Now suppose $T: \mathbb{H} \to \mathbb{H}$ is a continuous linear operator and $y \in \mathbb{H}$. Then $f_y(x) = \langle y, Tx \rangle$ is a continuous linear functional, and can be represented by some $\phi_{y} \in \mathbb{H}$, ie, $f_y(x) = \langle \phi_{y}, x \rangle$. It is easy to show using uniqueness that $\phi_{\lambda y} = \lambda \phi_y$ and $\phi_{y_1+y_2} = \phi_{y_1}+\phi_{y_2}$, hence the mapping $y \mapsto \phi_y$ is linear. Furthermore, since $|f_y(x)| = |\langle \phi_{y}, x \rangle| \leq \|x\| \|y\| \|T\|$, choosing $x=\frac{\phi_y}{\|\phi_y\|}$ (or zero, if $\phi_y=0$) shows that $\| \phi_y \| \leq \|T \| \|y\|$, hence the mapping $y \mapsto \phi_y$ is bounded, and hence continuous. Instead of writing $y \mapsto \phi_y$, we now use the more usual notation $T^* y = \phi_y$. We have shown that $T^*$ is linear, continuous, and completely defined by the requirement that $\langle T^*y, x \rangle = \langle y, Tx \rangle$ for all $x,y \in \mathbb{H}$.
All other properties follow from this requirement and properties of the inner product.
For example, to show additivity: $\langle (S+T)^*y, x \rangle = \langle y, (S+T)x \rangle = \langle y, Sx \rangle + \langle y, Tx \rangle = \langle S^*y, x \rangle + \langle T^*y, x \rangle = \langle (S^*+T^*)y, x \rangle$, hence $(S+T)^* = S^*+T^*$.

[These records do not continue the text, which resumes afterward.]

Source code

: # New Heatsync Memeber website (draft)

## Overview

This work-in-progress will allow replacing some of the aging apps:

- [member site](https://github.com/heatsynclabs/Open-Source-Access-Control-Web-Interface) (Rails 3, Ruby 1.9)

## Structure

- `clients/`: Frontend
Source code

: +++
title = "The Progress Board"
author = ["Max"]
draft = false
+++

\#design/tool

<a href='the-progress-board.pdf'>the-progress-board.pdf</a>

For the adjoint of the adjoint: $\langle (T^*)^*y, x \rangle = \langle y, T^*x \rangle = \overline{\langle T^*x,y \rangle} = \overline{\langle x,Ty \rangle} = \langle Ty,x \rangle$, hence $(T^*)^* = T$.
Now try the rest.
Solution 3:
For the $(T^*)^*=T$ problem:
$$\langle (T^*)^*v, w \rangle=\langle v, T^*w \rangle=\langle Tv, w \rangle$$
by definition of the adjoint.